Given concerns about job-quality and inclusion, workers should engage in conversations around how AI is implemented in their organisation, how decisions are made (e.g., about monitoring, decision-algorithms), and how fairness, transparency and human oversight are maintained.
What Employers and Policy-Makers Should Consider
The transformation of work through AI is a collective challenge. Organisations and policy-makers play a major role in shaping whether the transition is inclusive, productive and sustainable.
For organisations:
- Design AI adoption to augment human roles, not simply replace them.
- Invest in retraining, upskilling and transition support for workers whose roles are most impacted.
- Monitor not only productivity gains but also worker well-being, job quality, fairness of AI-driven decisions (e.g., algorithmic management).
- Foster cultures of human-machine collaboration and redesign workflows to maximise human strengths.
For policy-makers:
- Develop frameworks for lifelong learning, resumeskilling and social safety nets to support transitional periods.
- Encourage inclusive access to digital and AI literacy, especially in less-digitised regions and among vulnerable worker groups.
- Monitor labour-market dynamics and ensure regulatory frameworks that address algorithmic fairness, worker rights, job-quality and inclusiveness.
- Support sectors and workers in transition (e.g., regions heavily reliant on roles at high exposure) and promote pathways into growing roles.
Looking Ahead: What the Future Might Hold
It is impossible to predict exactly how the job-market will look a decade from now, but several plausible trends emerge.
Task-based shifts, not always job loss.
More often than wholesale elimination of jobs, we may see jobs morphing: parts of roles automated, parts shifting to higher-value human activity. The transformation may play out over years rather than overnight.
For example, the Goldman Sachs research estimates that full adoption of generative AI could raise labour productivity in developed markets by around 15 %. They estimate that job losses in the United States might amount to 2.5 % of employment if efficiency gains are broadly distributed. Goldman Sachs
New roles, new industries.
Just as previous industrial revolutions created roles that nobody could foresee, AI will generate new occupations, new industries and new forms of work. The PwC Barometer suggests that AI-exposed roles often see wage and opportunity growth rather than decline. PwC
Geographic and sectoral divergence.
Some regions, industries and firms will benefit more quickly from the AI transition; others may face greater disruption. Developing economies, where labour costs are lower and digitisation is slower, may face a different trajectory compared to highly-digitised developed economies.

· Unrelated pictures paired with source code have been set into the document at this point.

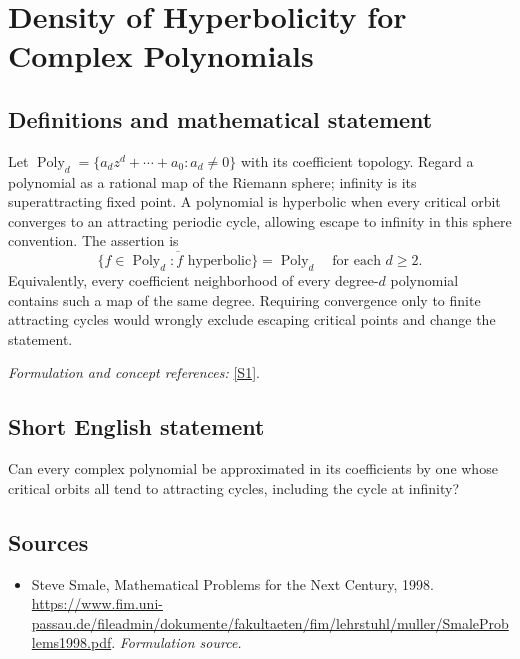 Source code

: \documentclass[11pt]{article}
\begin{document}
\section*{\texorpdfstring{Density of Hyperbolicity for Complex Polynomials}{Density of Hyperbolicity for Complex Polynomials}}\label{215}
\subsection{Definitions and mathematical statement}
Let $\operatorname{Poly}_d=\{a_dz^d+\cdots+a_0:a_d\ne0\}$ with its coefficient topology. Regard a polynomial as a rational map of the Riemann sphere; infinity is its superattracting fixed point. A polynomial is hyperbolic when every critical orbit converges to an attracting periodic cycle, allowing escape to infinity in this sphere convention. The assertion is
\[
 \overline{\{f\in\operatorname{Poly}_d:f\text{ hyperbolic}\}}=\operatorname{Poly}_d
 \quad\text{for each }d\ge2.
\]
Equivalently, every coefficient neighborhood of every degree-$d$ polynomial contains such a map of the same degree. Requiring convergence only to finite attracting cycles would wrongly exclude escaping critical points and change the statement.
\par\smallskip\textit{Formulation and concept references:} \href{https://www.fim.uni-passau.de/fileadmin/dokumente/fakultaeten/fim/lehrstuhl/muller/SmaleProblems1998.pdf}{[S1]}.

\subsection{Short English statement}
Can every complex polynomial be approximated in its coefficients by one whose critical orbits all tend to attracting cycles, including the cycle at infinity?
\subsection{Sources}
\begin{itemize}
\item[S1]Steve Smale, Mathematical Problems for the Next Century, 1998.
\url{https://www.fim.uni-passau.de/fileadmin/dokumente/fakultaeten/fim/lehrstuhl/muller/SmaleProblems1998.pdf}.
\textit{Formulation source.}
\end{itemize}
\end{document}
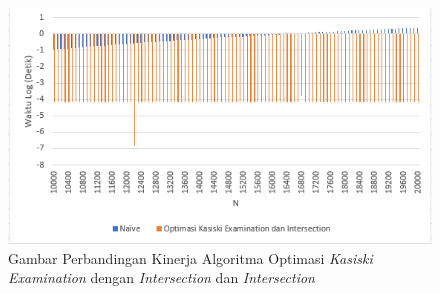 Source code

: 	\begin{figure}[H]
	\centering
  	\includegraphics[scale=0.7]{images/bab5/ACD.png}
  	\caption{Gambar Perbandingan Kinerja Algoritma Optimasi \textit{Kasiski Examination} dengan \textit{Intersection} dan \textit{Intersection}}
  	\label{fig:banding12}
	\end{figure}
	
	
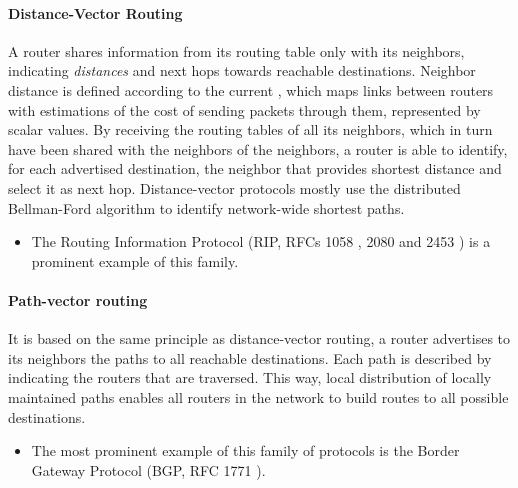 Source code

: \paragraph{Distance-Vector Routing} A router shares information from its routing table only with its neighbors, indicating \emph{distances} and next hops towards reachable destinations. Neighbor distance is defined according to the current , which maps links between routers with estimations of the cost of sending packets through them, represented by scalar values. By receiving the routing tables of all its neighbors, which in turn have been shared with the neighbors of the neighbors, a router is able to identify, for each advertised destination, the neighbor that provides shortest distance and select it as next hop. Distance-vector protocols mostly use the distributed Bellman-Ford algorithm \cite{bellman58,ford56} to identify network-wide shortest paths. 
	\begin{itemize}
	\item The Routing Information Protocol (RIP, RFCs 1058 \cite{rfc1058}, 2080 \cite{rfc2080} and 2453 \cite{rfc2453}) is a prominent example of this family.
	\end{itemize}

\paragraph{Path-vector routing} It is based on the same principle as distance-vector routing, a router advertises to its neighbors the paths to all reachable destinations. Each path is described by indicating the routers that are traversed. This way, local distribution of locally maintained paths enables all routers in the network to build routes to all possible destinations. 
	\begin{itemize}
	\item The most prominent example of this family of protocols is the Border Gateway Protocol (BGP, RFC 1771 \cite{rfc1771}). \\
	\end{itemize}

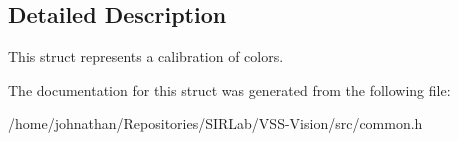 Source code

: \subsection{Detailed Description}
This struct represents a calibration of colors. 

The documentation for this struct was generated from the following file\+:\begin{DoxyCompactItemize}
\item 
/home/johnathan/\+Repositories/\+S\+I\+R\+Lab/\+V\+S\+S-\/\+Vision/src/common.\+h\end{DoxyCompactItemize}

Hybrid human-machine teams.
Future organisations may increasingly deploy human-AI teams: humans focus on strategy, ethics, relationships and judgement; AI handles data-intensive, high-volume, predictable tasks. Workers who can position themselves in such teams will gain advantage.
Faster pace of change.
One distinctive element of the AI wave compared to past technologies is the pace. Because generative AI and large-scale models are evolving quickly, the rate of task change may accelerate. This faster pace makes adaptability and continuous learning more crucial than ever.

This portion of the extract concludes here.